[Document images with source code]
:::::

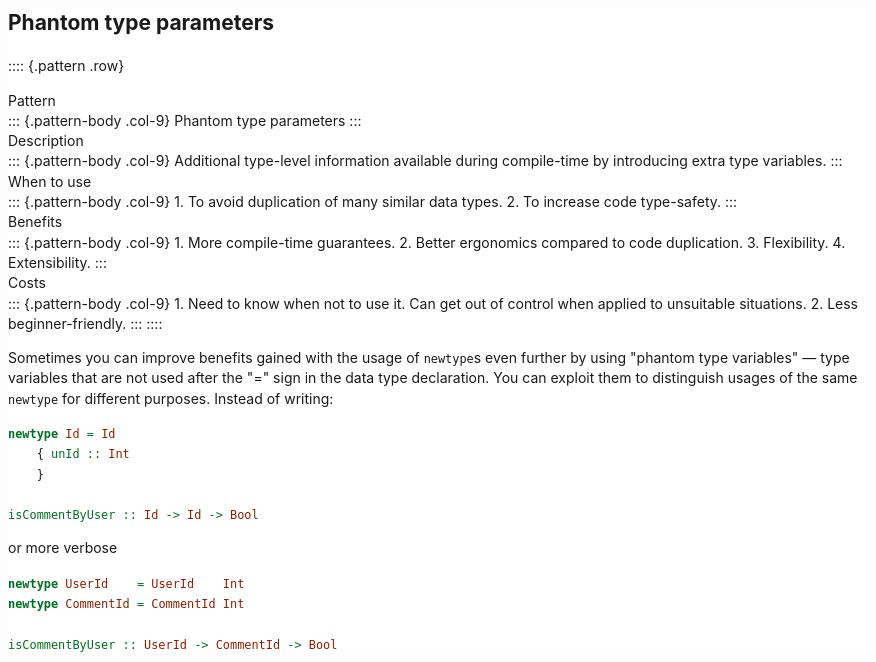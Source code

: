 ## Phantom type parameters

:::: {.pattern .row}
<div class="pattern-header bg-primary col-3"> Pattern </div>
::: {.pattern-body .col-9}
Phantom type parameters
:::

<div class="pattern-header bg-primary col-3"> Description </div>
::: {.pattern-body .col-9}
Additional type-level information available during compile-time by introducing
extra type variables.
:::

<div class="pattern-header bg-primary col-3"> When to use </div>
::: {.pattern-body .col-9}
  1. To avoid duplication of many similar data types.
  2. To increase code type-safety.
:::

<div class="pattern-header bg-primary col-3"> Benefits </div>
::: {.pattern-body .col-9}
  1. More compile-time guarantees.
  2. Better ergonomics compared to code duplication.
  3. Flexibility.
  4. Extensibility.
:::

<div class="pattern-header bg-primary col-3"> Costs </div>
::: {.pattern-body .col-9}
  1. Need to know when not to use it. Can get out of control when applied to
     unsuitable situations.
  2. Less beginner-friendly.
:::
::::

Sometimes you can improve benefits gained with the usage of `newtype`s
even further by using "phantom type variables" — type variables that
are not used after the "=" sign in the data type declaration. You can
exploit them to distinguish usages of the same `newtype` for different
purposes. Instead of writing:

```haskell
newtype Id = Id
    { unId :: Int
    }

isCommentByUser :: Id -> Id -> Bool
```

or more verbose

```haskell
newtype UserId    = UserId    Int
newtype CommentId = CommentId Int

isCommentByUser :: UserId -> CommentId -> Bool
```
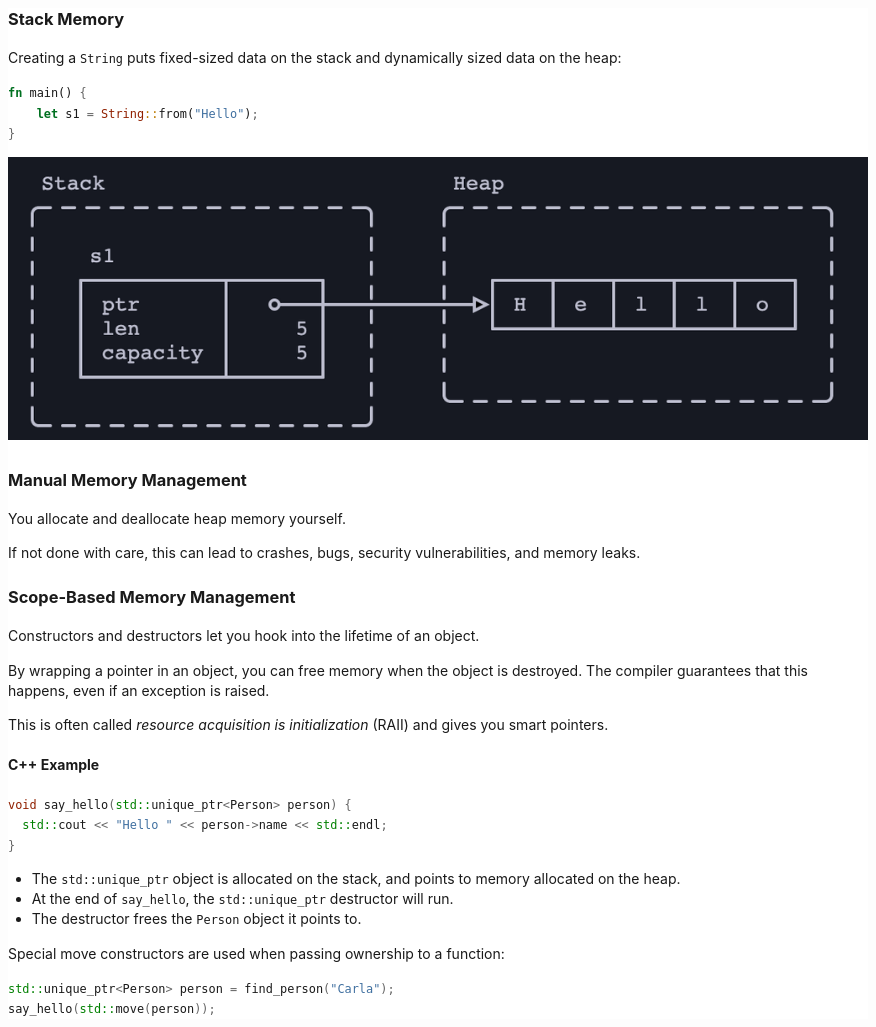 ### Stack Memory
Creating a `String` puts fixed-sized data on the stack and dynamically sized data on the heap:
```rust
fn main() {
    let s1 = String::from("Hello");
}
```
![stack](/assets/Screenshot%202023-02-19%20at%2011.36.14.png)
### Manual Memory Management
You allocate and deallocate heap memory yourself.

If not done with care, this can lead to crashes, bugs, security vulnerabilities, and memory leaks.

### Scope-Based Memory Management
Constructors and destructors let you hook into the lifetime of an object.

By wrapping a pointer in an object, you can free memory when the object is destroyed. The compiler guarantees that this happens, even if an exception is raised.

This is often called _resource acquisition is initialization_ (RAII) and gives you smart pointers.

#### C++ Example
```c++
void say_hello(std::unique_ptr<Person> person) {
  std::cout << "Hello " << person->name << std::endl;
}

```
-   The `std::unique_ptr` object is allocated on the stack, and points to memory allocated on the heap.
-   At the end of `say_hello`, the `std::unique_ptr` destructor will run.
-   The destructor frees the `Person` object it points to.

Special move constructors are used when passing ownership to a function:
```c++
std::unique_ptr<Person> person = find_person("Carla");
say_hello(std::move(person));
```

:::::

PROBLEM TO WORK ON ::
The images in the entries above should be left out; please reproduce exactly the lines from the first through the one containing "Constructors and destructors".

RESULT FOR THIS TASK ::
Source code

: ## Phantom type parameters

:::: {.pattern .row}
<div class="pattern-header bg-primary col-3"> Pattern </div>
::: {.pattern-body .col-9}
Phantom type parameters
:::

<div class="pattern-header bg-primary col-3"> Description </div>
::: {.pattern-body .col-9}
Additional type-level information available during compile-time by introducing
extra type variables.
:::

<div class="pattern-header bg-primary col-3"> When to use </div>
::: {.pattern-body .col-9}
  1. To avoid duplication of many similar data types.
  2. To increase code type-safety.
:::

<div class="pattern-header bg-primary col-3"> Benefits </div>
::: {.pattern-body .col-9}
  1. More compile-time guarantees.
  2. Better ergonomics compared to code duplication.
  3. Flexibility.
  4. Extensibility.
:::

<div class="pattern-header bg-primary col-3"> Costs </div>
::: {.pattern-body .col-9}
  1. Need to know when not to use it. Can get out of control when applied to
     unsuitable situations.
  2. Less beginner-friendly.
:::
::::

Sometimes you can improve benefits gained with the usage of `newtype`s
even further by using "phantom type variables" — type variables that
are not used after the "=" sign in the data type declaration. You can
exploit them to distinguish usages of the same `newtype` for different
purposes. Instead of writing:

```haskell
newtype Id = Id
    { unId :: Int
    }

isCommentByUser :: Id -> Id -> Bool
```

or more verbose

```haskell
newtype UserId    = UserId    Int
newtype CommentId = CommentId Int

isCommentByUser :: UserId -> CommentId -> Bool
```
 ### Stack Memory
Creating a `String` puts fixed-sized data on the stack and dynamically sized data on the heap:
```rust
fn main() {
    let s1 = String::from("Hello");
}
```
![stack](/assets/Screenshot%202023-02-19%20at%2011.36.14.png)
### Manual Memory Management
You allocate and deallocate heap memory yourself.

If not done with care, this can lead to crashes, bugs, security vulnerabilities, and memory leaks.

### Scope-Based Memory Management
Constructors and destructors let you hook into the lifetime of an object.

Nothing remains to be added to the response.